Dopo di che ho aggiunto che fin dal primo punto tutto questo dimostra la necessità di una rivoluzione culturale, di un cambiamento di paradigma, di una consapevolezza non banale di ciò che siamo, di ciò che sappiamo, di ciò che sappiamo fare. E poi anche che le/i ragazze/i, tutte le/i ragazze/i, hanno il diritto di realizzare i loro sogni, di fare i lavori che amano fare, di investire almeno 2/3 anni per realizzare questa possibilità prima di arrendersi alla necessità di un lavoro qualunque, e che però per fare questo bisogna che essi siano consapevoli della fatica, del lavoro, che bisogna fare per fare quello che si ama fare.
L’ultima cosa che ho detto è stata proprio questa, nel senso che ho fatto un elogio della consapevolezza, che ritengo sia una parola chiave nel futuro prossimo venturo.
Adolfo Fattori Torna agli Interventi
Scarica e leggi il .pdf di Adolfo Fattori.
Educare al futuro: una frattura
«Noi sociologi, a differenza di astrologi e statistici (molto più vicini fra loro di quanto si pensi) non prevediamo il futuro. Piuttosto, osserviamo e descriviamo il presente, confrontandolo col passato che conosciamo, per ipotizzare tendenze.
Nel nostro caso, è più facile: il futuro è già qui, e si mescola col presente, data la velocità del mutamento sociale in questi anni.
Veniamo all’educazione: i teorici distinguono nel processo educativo tre aree, quelle dell’educazione formale (la scuola), di quella informale (famiglia e gruppi di amici), di quella non formale (attività sportive organizzate, associazionismo…
Ora, tutto questo mondo è “precipitato” nel digitale, il dispositivo fatto di computer più web.
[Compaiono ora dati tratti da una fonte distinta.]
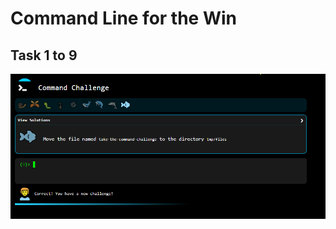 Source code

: # Command Line for the Win

## Task 1 to 9
![Alt test](https://github.com/dannycod3r/alx-system_engineering-devops/blob/main/command_line_for_the_win/0-first_9_tasks.png)

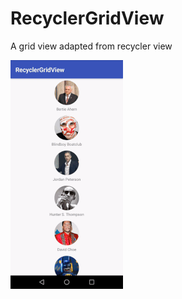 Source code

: # RecyclerGridView
A grid view adapted from recycler view

![example usage](https://raw.githubusercontent.com/abuicke/RecyclerGridView/v1.0.3/example.gif)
Che funziona in maniera estetica, libera, invece che in modo lineare, strutturato, coattivo.
Il web ci mette in contatto con tutta la realtà umana, e lo fa in modo flessibile, fluido, secondo i nostri tempi e le nostre modalità.
Dall’altra parte, c’è l’attenzione delle istituzioni alle strategie di formazione e istruzione per il futuro. Ma queste – basta vedere l’acronimo “STEM”, Science, Technics, Engineering, Mathematics, sono orientate a concentrare gli sforzi su ciò che è funzionale, alla fin fine, alla produzione. Discipline scientifiche hard, con protocolli rigidi e formali. Senza nessuna attenzione ai destinatari, antropologicamente e identitariamente sempre più lontani dal modello classico-moderno di alunno o studente, ignorando la frattura sempre più insanabile fra il modo in cui impariamo, e il modo in cui insegnamo.
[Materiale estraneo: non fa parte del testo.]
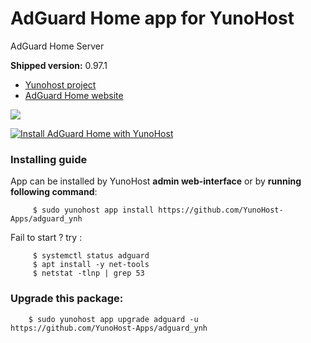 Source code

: # AdGuard Home app for YunoHost
AdGuard Home Server

**Shipped version:** 0.97.1

- [Yunohost project](https://yunohost.org)
- [AdGuard Home website](https://github.com/AdguardTeam/AdGuardHome)

![](https://camo.githubusercontent.com/c6c427a65dd6a52d092015fff9205e148130aa94/68747470733a2f2f63646e2e616467756172642e636f6d2f7075626c69632f416467756172642f436f6d6d6f6e2f616467756172645f686f6d652e737667)


[![Install AdGuard Home with YunoHost](https://install-app.yunohost.org/install-with-yunohost.png)](https://install-app.yunohost.org/?app=adguard)

### Installing guide

 App can be installed by YunoHost **admin web-interface** or by **running following command**:

         $ sudo yunohost app install https://github.com/YunoHost-Apps/adguard_ynh

 Fail to start ? try :

         $ systemctl status adguard
         $ apt install -y net-tools
         $ netstat -tlnp | grep 53


### Upgrade this package:

        $ sudo yunohost app upgrade adguard -u https://github.com/YunoHost-Apps/adguard_ynh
Il fatto è che noi funzioniamo, nel nostro rapporto con la realtà, in maniera estetica, come ci spinge a fare il computer: la nostra sensibilità sensoriale-percettiva ci spinge ad assorbire tutti gli stimoli che ci vengono dall’esterno, per poi scegliere quelli pertinenti per noi e organizzarli, agendo sul mondo in maniera pratica, concreta, o astratta, logica.
Alla fine, quindi, il digitale, il prodotto dell’intelligenza umana più legato al ragionamento, è quello che simula meglio il mondo reale, perché ci permette di unificare queste due modalità di azione.
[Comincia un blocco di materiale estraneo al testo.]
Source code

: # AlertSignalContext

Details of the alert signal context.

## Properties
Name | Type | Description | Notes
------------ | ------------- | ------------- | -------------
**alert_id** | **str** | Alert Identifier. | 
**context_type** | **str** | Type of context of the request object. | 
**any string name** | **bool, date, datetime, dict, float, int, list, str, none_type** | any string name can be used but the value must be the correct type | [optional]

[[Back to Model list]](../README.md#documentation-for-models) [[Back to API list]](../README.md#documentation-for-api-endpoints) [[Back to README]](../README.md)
Le strategie educative, presenti e future, non mi sembra ci riescano.»
Maria Mellone Torna agli Interventi
«Caro Vincenzo, quella che preferisco è la 4.
La socialità, con tutto il suo bagaglio emotivo, anche secondo me è alla base di qualsiasi conoscenza, di qualsiasi scoperta. Il mio amico Pietro Di Martino, proprio ieri mi ha regalato un quaderno con una frase di Hilbert “Dobbiamo sapere, sapremo”. In quel plurale, appunto, ci leggo la passione della conoscenza.
Anche leggere un libro, se ci pensiamo bene, è un’attività solo apparentemente individuale e solitaria, ma è piuttosto un continuo dialogo con lo scrittore, lo storico, il matematico etc. che quel libro ha scritto proprio immaginando il suo lettore. E poi nel mio lavoro, quando chiedo agli studenti di matematica del perché hanno scelto questo corso di laurea (quindi ragazzi che hanno un buon rapporto con la disciplina), scopro sempre che è stato un incontro con un professore, un genitore, un amico a generare la loro passione, perché anche l’attività matematica è un’attività sociale.
Un abbraccio, spero di incontrarti presto.»